El escritor inglés Chesterton decía: “Conozco muchos matrimonios felices, pero ni uno solo compatible”. Por eso, idealizar o no conocer a la persona elegida, puede jugar una mala pasada. Hay que asumir que los matrimonios felices no son aquellos que no discuten —entonces estarían muertos— o que no presentan contrariedades. Sino aquellos que saben gestionar con inteligencia, serenidad y empatía los desencuentros; a veces sirven las palabras mágicas: “por favor, perdón, gracias”. Eso exige un trabajo constante de comprensión y generosidad; superar la tentación de tirar la toalla ante cualquier nuevo tropiezo. Parafraseando a Camilo José Cela: “quien resiste, gana”; pero no quince o veinte años, sino hasta alcanzar la meta. Este es uno de los retos más importantes, que exige las cualidades de los buenos deportistas: el espíritu positivo para conseguir dar la vuelta a las situaciones adversas; la fortaleza para dominar las deficiencias de la personalidad; la tolerancia con los defectos de quienes convivimos, que nos lleva a la comprensión humilde y paciente de su forma de ser. Se trata de una asignatura que hay que revalidar diariamente. Sin embargo, algunos escenarios de convivencia resultan tóxicos e impracticables.

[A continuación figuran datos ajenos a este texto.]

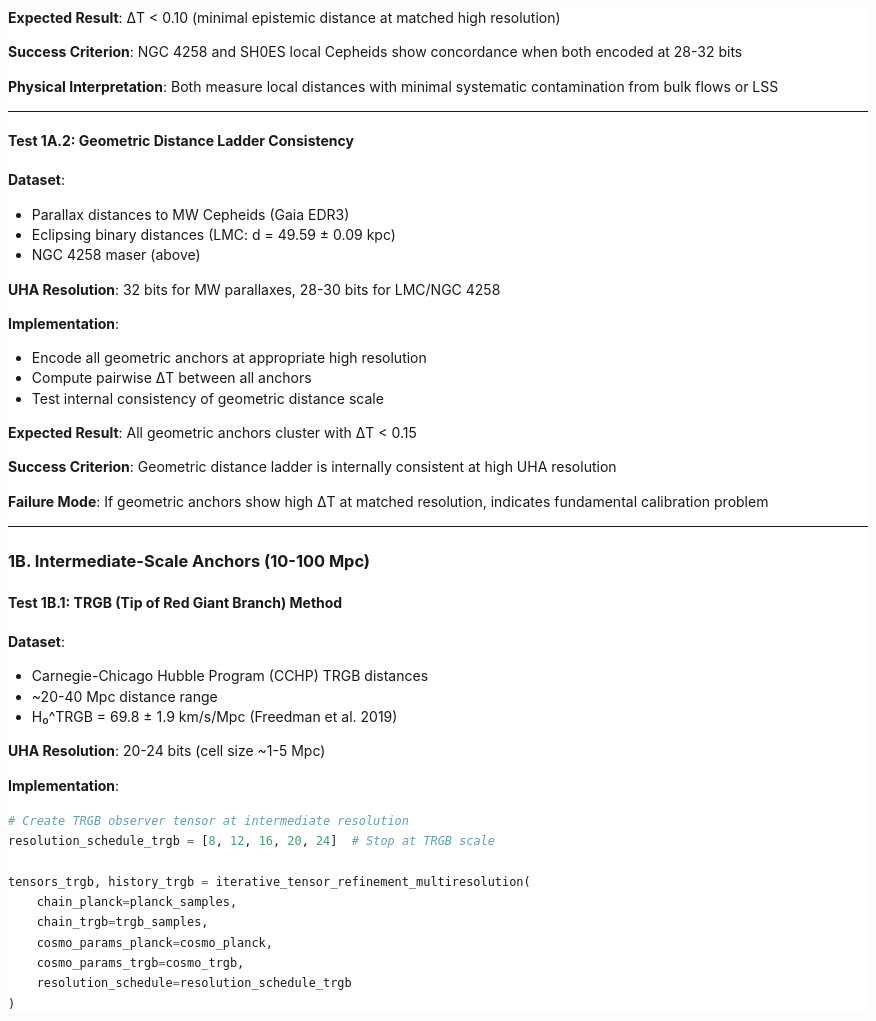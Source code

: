 **Expected Result**: ΔT < 0.10 (minimal epistemic distance at matched high resolution)

**Success Criterion**: NGC 4258 and SH0ES local Cepheids show concordance when both encoded at 28-32 bits

**Physical Interpretation**: Both measure local distances with minimal systematic contamination from bulk flows or LSS

---

#### Test 1A.2: Geometric Distance Ladder Consistency

**Dataset**:
- Parallax distances to MW Cepheids (Gaia EDR3)
- Eclipsing binary distances (LMC: d = 49.59 ± 0.09 kpc)
- NGC 4258 maser (above)

**UHA Resolution**: 32 bits for MW parallaxes, 28-30 bits for LMC/NGC 4258

**Implementation**:
- Encode all geometric anchors at appropriate high resolution
- Compute pairwise ΔT between all anchors
- Test internal consistency of geometric distance scale

**Expected Result**: All geometric anchors cluster with ΔT < 0.15

**Success Criterion**: Geometric distance ladder is internally consistent at high UHA resolution

**Failure Mode**: If geometric anchors show high ΔT at matched resolution, indicates fundamental calibration problem

---

### 1B. Intermediate-Scale Anchors (10-100 Mpc)

#### Test 1B.1: TRGB (Tip of Red Giant Branch) Method

**Dataset**:
- Carnegie-Chicago Hubble Program (CCHP) TRGB distances
- ~20-40 Mpc distance range
- H₀^TRGB = 69.8 ± 1.9 km/s/Mpc (Freedman et al. 2019)

**UHA Resolution**: 20-24 bits (cell size ~1-5 Mpc)

**Implementation**:
```python
# Create TRGB observer tensor at intermediate resolution
resolution_schedule_trgb = [8, 12, 16, 20, 24]  # Stop at TRGB scale

tensors_trgb, history_trgb = iterative_tensor_refinement_multiresolution(
    chain_planck=planck_samples,
    chain_trgb=trgb_samples,
    cosmo_params_planck=cosmo_planck,
    cosmo_params_trgb=cosmo_trgb,
    resolution_schedule=resolution_schedule_trgb
)
```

La prudencia dicta con san Ignacio de Loyola: “en tiempo de tribulación, no hacer mudanza”; en todo caso recibir el consejo prudente para no dejarnos llevar por la subjetividad o la precipitación. Personas con enfermedades psicológicas, o con temperamentos que les incapacita para asumir las obligaciones esenciales, hacen irrealizable la convivencia. El matrimonio entonces sería inválido y como diría “El Gallo”: “Lo que no puede ser, no puede ser, y además es imposible”.